Только к полудню Эмми вместе с мальчишкой, собакой и пятью щенками, которых она несла в узле, связанном из нижней юбки, добрались до приюта. Пораженный ее щедростью, Гринц не отпускал ее свободной руки, а девушка пыталась представить себе, что скажет Тильда, получив вдобавок к своему детенышу еще пять щенков. А как понравится Джарвасу этот бродячий зверинец?
— Это что еще за наваждение? — увидев белую собаку, Джарвас пришел в ужас. Гринц моментально спрятался за Эмми. Она сжала его ладошку, и мальчик почувствовал, что девушка и сама дрожит. Однако Эмми ответила довольно уверенно:
— Собака, а что же еще? Боги свидетели.
— Собака? Да это целая лошадь, провалиться бы ей! О чем ты думала, Эмми, когда вела сюда эту тварь. Разве у нас и так мало хлопот после вчерашнего? И чем, во имя всего святого, ты собираешься кормить это несчастное животное? У нас и так каждая крошка на счету!
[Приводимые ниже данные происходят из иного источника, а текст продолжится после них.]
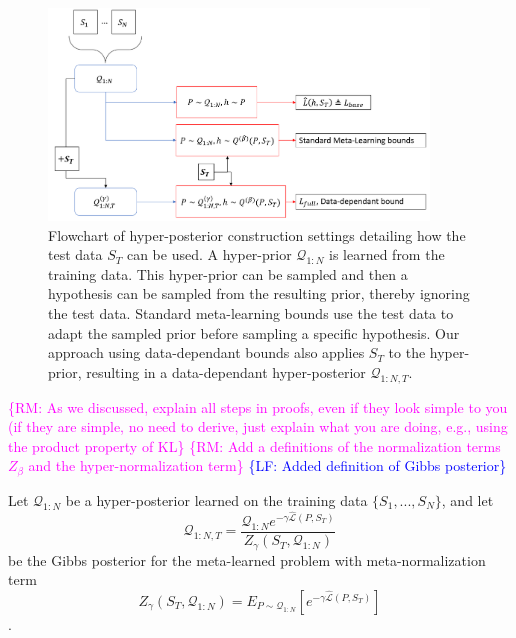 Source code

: \documentclass[letterpaper]{article}
\theoremstyle{definition}
\newcommand{\RM}[1]{\textcolor{magenta}{\{RM: #1\}}}
\newcommand{\LF}[1]{\textcolor{blue}{\{LF: #1\}}}
\begin{document}
\begin{figure}
    \centering
    \includegraphics[width=0.9\textwidth]{data_dependant_adaptation.PNG}
    \caption{Flowchart of hyper-posterior construction settings detailing how the test data $S_T$ can be used. A hyper-prior $\mathcal{Q}_{1:N}$ is learned from the training data. This hyper-prior can be sampled and then a hypothesis can be sampled from the resulting prior, thereby ignoring the test data. Standard meta-learning bounds use the test data to adapt the sampled prior before sampling a specific hypothesis. Our approach using data-dependant bounds also applies $S_T$ to the hyper-prior, resulting in a data-dependant hyper-posterior $\mathcal{Q}_{1:N, T}$. }
    \label{fig:data_dependant_bound}
\end{figure}

\RM{As we discussed, explain all steps in proofs, even if they look simple to you (if they are simple, no need to derive, just explain what you are doing, e.g., using the product property of KL}
\RM{Add a definitions of the normalization terms $Z_\beta$ and the hyper-normalization term}
\LF{Added definition of Gibbs posterior}

Let $\mathcal{Q}_{1:N}$ be a hyper-posterior learned on the training data $\{S_1,...,S_N\}$, and let $$\mathcal{Q}_{1:N,T}= \frac{\mathcal{Q}_{1:N}e^{-\gamma\hat{\mathcal{L}}(P,S_T)}}{Z_\gamma(S_T, \mathcal{Q}_{1:N})}$$ be the Gibbs posterior for the meta-learned problem with meta-normalization term $$Z_\gamma(S_T, \mathcal{Q}_{1:N})=E_{P\sim \mathcal{Q}_{1:N}}\left [e^{-\gamma\hat{\mathcal{L}}(P,S_T)} \right ]$$.


\end{document}
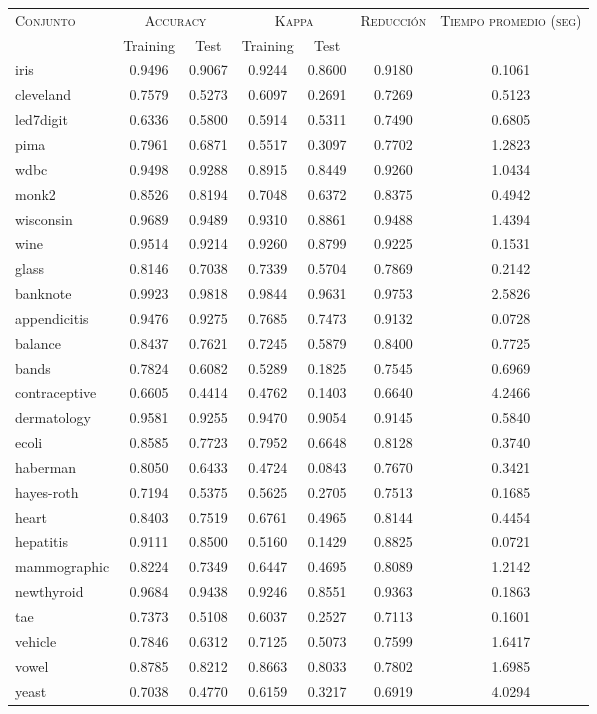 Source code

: \begin{table}[]
\centering
\begin{tabular}{l c c c c c c}
\hline
\multirow{2}{*}{\textsc{Conjunto}}
	& \multicolumn{2}{c}{\textsc{Accuracy}}
	& \multicolumn{2}{c}{\textsc{Kappa}}
	& \textsc{Reducción}
	& \textsc{Tiempo promedio (seg)} \\
	& Training & Test
	& Training & Test \\ 
\hline
\hline

iris & 0.9496 & 0.9067 & 0.9244 & 0.8600 & 0.9180 & 0.1061 \\
cleveland & 0.7579 & 0.5273 & 0.6097 & 0.2691 & 0.7269 & 0.5123 \\
led7digit & 0.6336 & 0.5800 & 0.5914 & 0.5311 & 0.7490 & 0.6805 \\
pima & 0.7961 & 0.6871 & 0.5517 & 0.3097 & 0.7702 & 1.2823 \\
wdbc & 0.9498 & 0.9288 & 0.8915 & 0.8449 & 0.9260 & 1.0434 \\
monk2 & 0.8526 & 0.8194 & 0.7048 & 0.6372 & 0.8375 & 0.4942 \\
wisconsin & 0.9689 & 0.9489 & 0.9310 & 0.8861 & 0.9488 & 1.4394 \\
wine & 0.9514 & 0.9214 & 0.9260 & 0.8799 & 0.9225 & 0.1531 \\
glass & 0.8146 & 0.7038 & 0.7339 & 0.5704 & 0.7869 & 0.2142 \\
banknote & 0.9923 & 0.9818 & 0.9844 & 0.9631 & 0.9753 & 2.5826 \\
appendicitis & 0.9476 & 0.9275 & 0.7685 & 0.7473 & 0.9132 & 0.0728 \\
balance & 0.8437 & 0.7621 & 0.7245 & 0.5879 & 0.8400 & 0.7725 \\
bands & 0.7824 & 0.6082 & 0.5289 & 0.1825 & 0.7545 & 0.6969 \\
contraceptive & 0.6605 & 0.4414 & 0.4762 & 0.1403 & 0.6640 & 4.2466 \\
dermatology & 0.9581 & 0.9255 & 0.9470 & 0.9054 & 0.9145 & 0.5840 \\
ecoli & 0.8585 & 0.7723 & 0.7952 & 0.6648 & 0.8128 & 0.3740 \\
haberman & 0.8050 & 0.6433 & 0.4724 & 0.0843 & 0.7670 & 0.3421 \\
hayes-roth & 0.7194 & 0.5375 & 0.5625 & 0.2705 & 0.7513 & 0.1685 \\
heart & 0.8403 & 0.7519 & 0.6761 & 0.4965 & 0.8144 & 0.4454 \\
hepatitis & 0.9111 & 0.8500 & 0.5160 & 0.1429 & 0.8825 & 0.0721 \\
mammographic & 0.8224 & 0.7349 & 0.6447 & 0.4695 & 0.8089 & 1.2142 \\
newthyroid & 0.9684 & 0.9438 & 0.9246 & 0.8551 & 0.9363 & 0.1863 \\
tae & 0.7373 & 0.5108 & 0.6037 & 0.2527 & 0.7113 & 0.1601 \\
vehicle & 0.7846 & 0.6312 & 0.7125 & 0.5073 & 0.7599 & 1.6417 \\
vowel & 0.8785 & 0.8212 & 0.8663 & 0.8033 & 0.7802 & 1.6985 \\
yeast & 0.7038 & 0.4770 & 0.6159 & 0.3217 & 0.6919 & 4.0294 \\


\end{tabular}
\end{table}
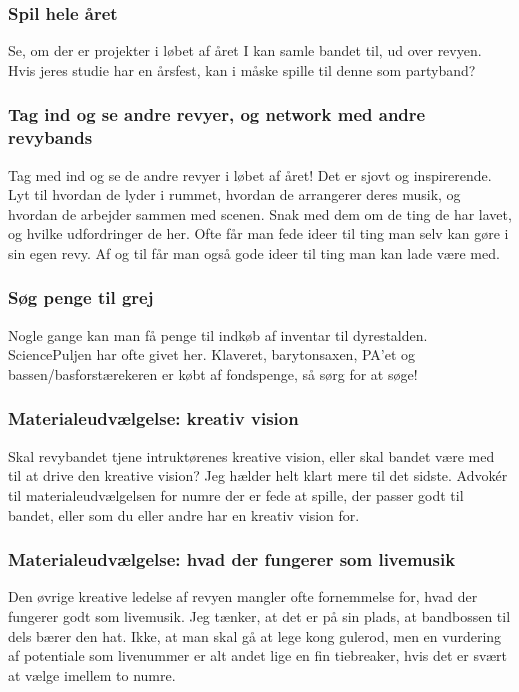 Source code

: \subsubsection{Spil hele året}
Se, om der er projekter i løbet af året I kan samle bandet til, ud over revyen. Hvis jeres studie har en årsfest, kan i måske spille til denne som partyband?

\subsubsection{Tag ind og se andre revyer, og network med andre revybands}
Tag med ind og se de andre revyer i løbet af året! Det er sjovt og inspirerende. Lyt til hvordan de lyder i rummet, hvordan de arrangerer deres musik, og hvordan de arbejder sammen med scenen. Snak med dem om de ting de har lavet, og hvilke udfordringer de her. Ofte får man fede ideer til ting man selv kan gøre i sin egen revy. Af og til får man også gode ideer til ting man kan lade være med.

\subsubsection{Søg penge til grej}
Nogle gange kan man få penge til indkøb af inventar til dyrestalden. SciencePuljen har ofte givet her. Klaveret, barytonsaxen, PA'et og bassen/basforstærekeren er købt af fondspenge, så sørg for at søge!

\subsubsection{Materialeudvælgelse: kreativ vision}
Skal revybandet tjene intruktørenes kreative vision, eller skal bandet være med til at drive den kreative vision? Jeg hælder helt klart mere til det sidste. Advokér til materialeudvælgelsen for numre der er fede at spille, der passer godt til bandet, eller som du eller andre har en kreativ vision for.

\subsubsection{Materialeudvælgelse: hvad der fungerer som livemusik}
Den øvrige kreative ledelse af revyen mangler ofte fornemmelse for, hvad der fungerer godt som livemusik.
Jeg tænker, at det er på sin plads, at bandbossen til dels bærer den hat.
Ikke, at man skal gå at lege kong gulerod, men en vurdering af potentiale som livenummer er alt andet lige en fin tiebreaker, hvis det er svært at vælge imellem to numre.

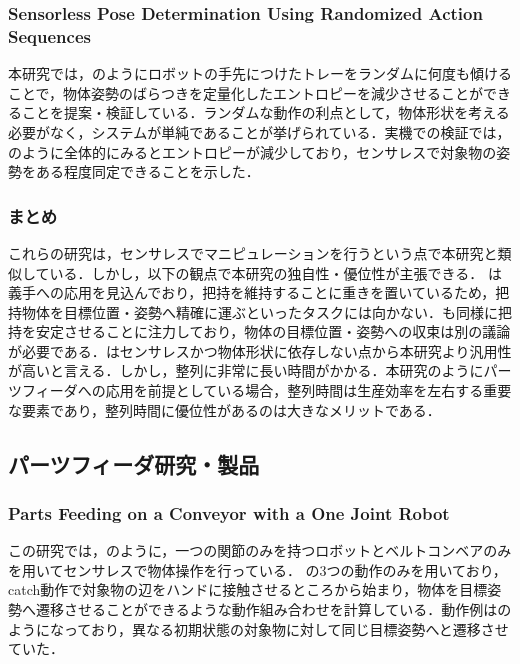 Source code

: \documentclass[a4paper,twoside,12pt,papersize, dvipdfmx]{iirthesis}
\begin{document}
\subsubsection{Sensorless Pose Determination Using  Randomized Action Sequences ~\cite{Mannam}}
本研究では，のようにロボットの手先につけたトレーをランダムに何度も傾けることで，物体姿勢のばらつきを定量化したエントロピーを減少させることができることを提案・検証している．ランダムな動作の利点として，物体形状を考える必要がなく，システムが単純であることが挙げられている．実機での検証では，のように全体的にみるとエントロピーが減少しており，センサレスで対象物の姿勢をある程度同定できることを示した．

\subsubsection{まとめ}
これらの研究は，センサレスでマニピュレーションを行うという点で本研究と類似している．しかし，以下の観点で本研究の独自性・優位性が主張できる．
\cite{Ospina}は義手への応用を見込んでおり，把持を維持することに重きを置いているため，把持物体を目標位置・姿勢へ精確に運ぶといったタスクには向かない．\cite{Tahara2013}\cite{Tahara2020}も同様に把持を安定させることに注力しており，物体の目標位置・姿勢への収束は別の議論が必要である．\cite{Mannam}はセンサレスかつ物体形状に依存しない点から本研究より汎用性が高いと言える．しかし，整列に非常に長い時間がかかる．本研究のようにパーツフィーダへの応用を前提としている場合，整列時間は生産効率を左右する重要な要素であり，整列時間に優位性があるのは大きなメリットである．


\subsection{パーツフィーダ研究・製品}

\subsubsection{Parts Feeding on a Conveyor with a One Joint Robot \cite{Akella}}
この研究では，のように，一つの関節のみを持つロボットとベルトコンベアのみを用いてセンサレスで物体操作を行っている．
の3つの動作のみを用いており，catch動作で対象物の辺をハンドに接触させるところから始まり，物体を目標姿勢へ遷移させることができるような動作組み合わせを計算している．動作例はのようになっており，異なる初期状態の対象物に対して同じ目標姿勢へと遷移させていた．
\end{document}
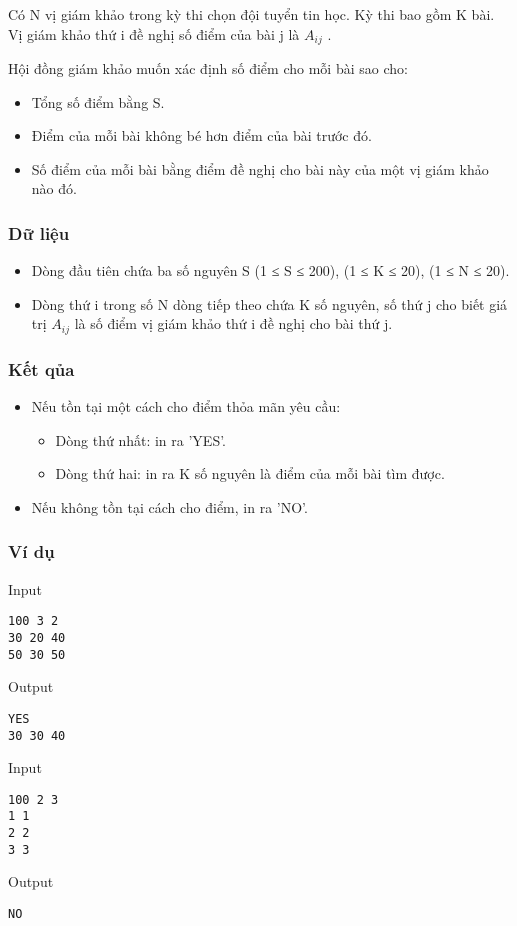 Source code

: 

Có N vị giám khảo trong kỳ thi chọn đội tuyển tin học. Kỳ thi bao gồm K bài. Vị giám khảo thứ i đề nghị số điểm của bài j là $A_{ij}$ .

Hội đồng giám khảo muốn xác định số điểm cho mỗi bài sao cho:
\begin{itemize}
	\item Tổng số điểm bằng S.
	\item Điểm của mỗi bài không bé hơn điểm của bài trước đó.
	\item Số điểm của mỗi bài bằng điểm đề nghị cho bài này của một vị giám khảo nào đó.
\end{itemize}

\subsubsection{Dữ liệu}
\begin{itemize}
	\item Dòng đầu tiên chứa ba số nguyên S (1 ≤ S ≤ 200), (1 ≤ K ≤ 20), (1 ≤ N ≤ 20).
	\item Dòng thứ i trong số N dòng tiếp theo chứa K số nguyên, số thứ j cho biết giá trị $A_{ij}$ là số điểm vị giám khảo thứ i đề nghị cho bài thứ j.
\end{itemize}

\subsubsection{Kết qủa}
\begin{itemize}
	\item Nếu tồn tại một cách cho điểm thỏa mãn yêu cầu:
\begin{itemize}
	\item Dòng thứ nhất: in ra 'YES'.
	\item Dòng thứ hai: in ra K số nguyên là điểm của mỗi bài tìm được.
\end{itemize}
	\item Nếu không tồn tại cách cho điểm, in ra 'NO'.
\end{itemize}

\subsubsection{Ví dụ}

Input
\begin{verbatim}
100 3 2
30 20 40
50 30 50\end{verbatim}

Output
\begin{verbatim}
YES
30 30 40\end{verbatim}

Input
\begin{verbatim}
100 2 3
1 1
2 2
3 3\end{verbatim}

Output
\begin{verbatim}
NO\end{verbatim}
«А как же мои щенки?», — подумал Гринц. Ему было о чем печалиться. Ни разу еще за его короткую жизнь у парня не было ничего действительно своего. И больше всего на свете он хотел иметь именно этих щенков. Взрослые между тем продолжали спорить.
— Я буду кормить ее за счет моего пайка, — твердо сказала Эмми.
— Не допущу такого свинства! — взвился Джарвас. — Ты и так голодаешь, чтобы делиться с какой-то паршивой собакой! Я не позволю!
Гринц увидел, что его покровительница посмотрела в преданные глаза собаки и сказала с тяжелым вздохом:
— Ну ладно, если нас не принимают здесь, поищем себе другое место.
— Нет! — заорал испуганный Гринц. — Тебе нельзя уходить! А как же мои щенки? — И прежде чем Эмми успела сообразить, что к чему, он выскочил вперед, лягнул Джарваса в голень и снова спрятался за Эмми. — Оставь ее в покое, ты, старый козел! — завопил он. — Это ее собака и мои щенки, и мы им хозяева, понял?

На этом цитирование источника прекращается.